======== Data shown ========

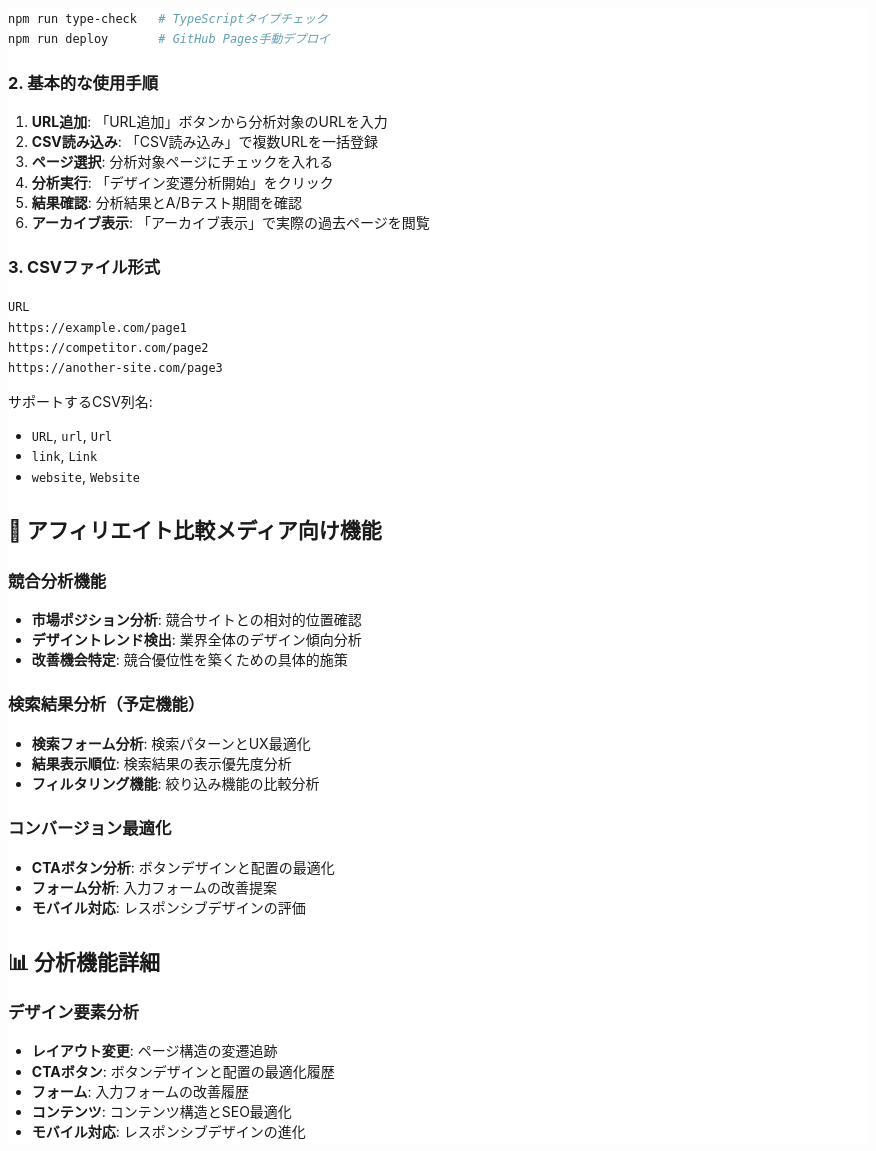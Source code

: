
 ```bash
npm run type-check   # TypeScriptタイプチェック
npm run deploy       # GitHub Pages手動デプロイ
```

### 2. 基本的な使用手順
1. **URL追加**: 「URL追加」ボタンから分析対象のURLを入力
2. **CSV読み込み**: 「CSV読み込み」で複数URLを一括登録
3. **ページ選択**: 分析対象ページにチェックを入れる
4. **分析実行**: 「デザイン変遷分析開始」をクリック
5. **結果確認**: 分析結果とA/Bテスト期間を確認
6. **アーカイブ表示**: 「アーカイブ表示」で実際の過去ページを閲覧

### 3. CSVファイル形式
```csv
URL
https://example.com/page1
https://competitor.com/page2
https://another-site.com/page3
```

サポートするCSV列名:
- `URL`, `url`, `Url`
- `link`, `Link`
- `website`, `Website`

## 🎯 アフィリエイト比較メディア向け機能

### 競合分析機能
- **市場ポジション分析**: 競合サイトとの相対的位置確認
- **デザイントレンド検出**: 業界全体のデザイン傾向分析
- **改善機会特定**: 競合優位性を築くための具体的施策

### 検索結果分析（予定機能）
- **検索フォーム分析**: 検索パターンとUX最適化
- **結果表示順位**: 検索結果の表示優先度分析
- **フィルタリング機能**: 絞り込み機能の比較分析

### コンバージョン最適化
- **CTAボタン分析**: ボタンデザインと配置の最適化
- **フォーム分析**: 入力フォームの改善提案
- **モバイル対応**: レスポンシブデザインの評価

## 📊 分析機能詳細

### デザイン要素分析
- **レイアウト変更**: ページ構造の変遷追跡
- **CTAボタン**: ボタンデザインと配置の最適化履歴
- **フォーム**: 入力フォームの改善履歴
- **コンテンツ**: コンテンツ構造とSEO最適化
- **モバイル対応**: レスポンシブデザインの進化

========

● **Required action**
Write out every line of the data that holds the word "https".

● **Response for this exercise**
https://example.com/page1
https://competitor.com/page2
https://another-site.com/page3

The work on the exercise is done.